See Background Notes for more information.
Using the Driver
Once the driver is compiled and loaded you should see the following in dmesg
[ 719.193448] Custom debug driver finished loading.
[ 719.197730] nvme nvme2: pci function 0000:43:00.0
[ 719.198065] nvme nvme3: pci function 0000:44:00.0
[ 719.198370] nvme nvme1: pci function 0000:42:00.0
[ 719.198573] nvme nvme4: pci function 0000:c6:00.0
[ 719.200146] nvme nvme0: pci function 0000:41:00.0
[ 719.211623] nvme nvme1: Shutdown timeout set to 15 seconds
[ 719.216810] nvme nvme0: Shutdown timeout set to 15 seconds
[ 719.221537] nvme nvme3: Shutdown timeout set to 10 seconds
[ 719.221548] nvme nvme2: Shutdown timeout set to 10 seconds
[ 719.243116] nvme nvme1: 128/0/0 default/read/poll queues
[ 719.247593] nvme nvme0: 128/0/0 default/read/poll queues
[ 719.259487] nvme nvme3: 128/0/0 default/read/poll queues
[ 719.265318] nvme nvme2: 128/0/0 default/read/poll queues
[ 719.292959] nvme1n1: p1 p2
[ 719.293468] nvme0n1: p1 p2
[ 719.296170] nvme3n1: p1 p2
[ 719.296982] nvme2n1: p1 p5 p6 p7 p8
[ 720.830122] nvme nvme4: Shutdown timeout set to 10 seconds
[ 720.851600] nvme nvme4: 128/0/0 default/read/poll queues
You can check that it is working by looking for its entry on the proc file system:
cat /proc/nvme_circular_buffer
[4295386259] Circular buffer initialized and working. You will see this message multiple times. I just put it here because otherwise you just see "[0]" which may be confusing.
[4295386259] Circular buffer initialized and working. You will see this message multiple times. I just put it here because otherwise you just see "[0]" which may be confusing.
[4295386259] Circular buffer initialized and working. You will see this message multiple times. I just put it here because otherwise you just see "[0]" which may be confusing.
[4295386259] Circular buffer initialized and working. You will see this message multiple times. I just put it here because otherwise you just see "[0]" which may be confusing.
[4295386259] Circular buffer initialized and working. You will see this message multiple times. I just put it here because otherwise you just see "[0]" which may be confusing.
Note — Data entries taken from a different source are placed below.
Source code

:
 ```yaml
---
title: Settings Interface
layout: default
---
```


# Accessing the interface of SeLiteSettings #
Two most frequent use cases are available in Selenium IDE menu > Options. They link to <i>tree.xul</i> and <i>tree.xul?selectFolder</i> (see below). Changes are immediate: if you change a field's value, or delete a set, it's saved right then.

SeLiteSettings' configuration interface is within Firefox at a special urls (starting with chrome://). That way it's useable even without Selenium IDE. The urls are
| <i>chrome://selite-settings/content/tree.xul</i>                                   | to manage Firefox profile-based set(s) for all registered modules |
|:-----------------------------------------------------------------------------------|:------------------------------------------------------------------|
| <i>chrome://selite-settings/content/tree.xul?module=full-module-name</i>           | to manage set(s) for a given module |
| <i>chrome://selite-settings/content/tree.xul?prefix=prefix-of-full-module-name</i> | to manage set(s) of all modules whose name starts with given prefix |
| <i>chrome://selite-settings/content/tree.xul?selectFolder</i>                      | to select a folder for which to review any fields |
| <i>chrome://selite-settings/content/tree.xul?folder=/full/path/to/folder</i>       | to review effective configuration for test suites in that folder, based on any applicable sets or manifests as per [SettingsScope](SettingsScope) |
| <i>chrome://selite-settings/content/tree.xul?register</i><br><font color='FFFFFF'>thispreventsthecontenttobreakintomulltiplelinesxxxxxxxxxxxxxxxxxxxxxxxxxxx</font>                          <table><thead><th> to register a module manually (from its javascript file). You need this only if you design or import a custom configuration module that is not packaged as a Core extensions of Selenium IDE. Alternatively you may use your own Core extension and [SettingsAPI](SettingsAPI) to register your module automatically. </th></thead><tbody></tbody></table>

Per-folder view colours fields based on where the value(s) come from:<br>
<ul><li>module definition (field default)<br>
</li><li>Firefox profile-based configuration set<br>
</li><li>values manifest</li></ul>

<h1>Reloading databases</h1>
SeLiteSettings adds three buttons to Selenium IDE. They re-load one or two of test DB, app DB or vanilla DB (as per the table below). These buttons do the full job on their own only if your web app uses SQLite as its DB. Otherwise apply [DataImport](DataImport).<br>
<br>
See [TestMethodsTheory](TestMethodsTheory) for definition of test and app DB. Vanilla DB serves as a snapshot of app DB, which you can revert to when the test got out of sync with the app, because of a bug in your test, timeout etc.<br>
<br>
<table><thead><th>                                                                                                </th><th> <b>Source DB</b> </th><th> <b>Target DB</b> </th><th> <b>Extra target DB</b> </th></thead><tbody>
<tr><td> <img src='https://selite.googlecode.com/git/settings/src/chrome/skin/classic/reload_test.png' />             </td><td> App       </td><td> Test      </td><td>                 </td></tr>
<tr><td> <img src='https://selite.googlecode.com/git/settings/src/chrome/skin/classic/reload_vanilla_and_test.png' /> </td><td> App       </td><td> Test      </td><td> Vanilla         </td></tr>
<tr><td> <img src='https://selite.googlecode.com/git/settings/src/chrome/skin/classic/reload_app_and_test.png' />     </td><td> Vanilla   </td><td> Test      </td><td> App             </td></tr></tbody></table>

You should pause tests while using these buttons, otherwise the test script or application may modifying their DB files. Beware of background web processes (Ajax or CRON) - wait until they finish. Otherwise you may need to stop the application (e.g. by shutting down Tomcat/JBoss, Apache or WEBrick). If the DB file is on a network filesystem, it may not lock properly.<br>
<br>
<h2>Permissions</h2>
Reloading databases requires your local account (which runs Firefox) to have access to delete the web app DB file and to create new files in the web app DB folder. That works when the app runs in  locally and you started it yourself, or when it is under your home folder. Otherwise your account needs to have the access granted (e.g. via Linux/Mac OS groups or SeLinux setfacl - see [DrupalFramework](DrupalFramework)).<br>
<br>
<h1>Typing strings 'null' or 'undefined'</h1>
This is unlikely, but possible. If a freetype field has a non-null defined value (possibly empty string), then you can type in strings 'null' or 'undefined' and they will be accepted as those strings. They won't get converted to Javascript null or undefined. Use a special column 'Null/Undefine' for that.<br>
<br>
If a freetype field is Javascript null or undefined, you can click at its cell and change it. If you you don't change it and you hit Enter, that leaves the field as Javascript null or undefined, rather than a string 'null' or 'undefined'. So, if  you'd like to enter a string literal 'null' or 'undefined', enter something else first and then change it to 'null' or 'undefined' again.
[4295386259] Circular buffer initialized and working. You will see this message multiple times. I just put it here because otherwise you just see "[0]" which may be confusing.
[4295386259] Circular buffer initialized and working. You will see this message multiple times. I just put it here because otherwise you just see "[0]" which may be confusing.
[4295386259] Circular buffer initialized and working. You will see this message multiple times. I just put it here because otherwise you just see "[0]" which may be confusing.
[4295386259] Circular buffer initialized and working. You will see this message multiple times. I just put it here because otherwise you just see "[0]" which may be confusing.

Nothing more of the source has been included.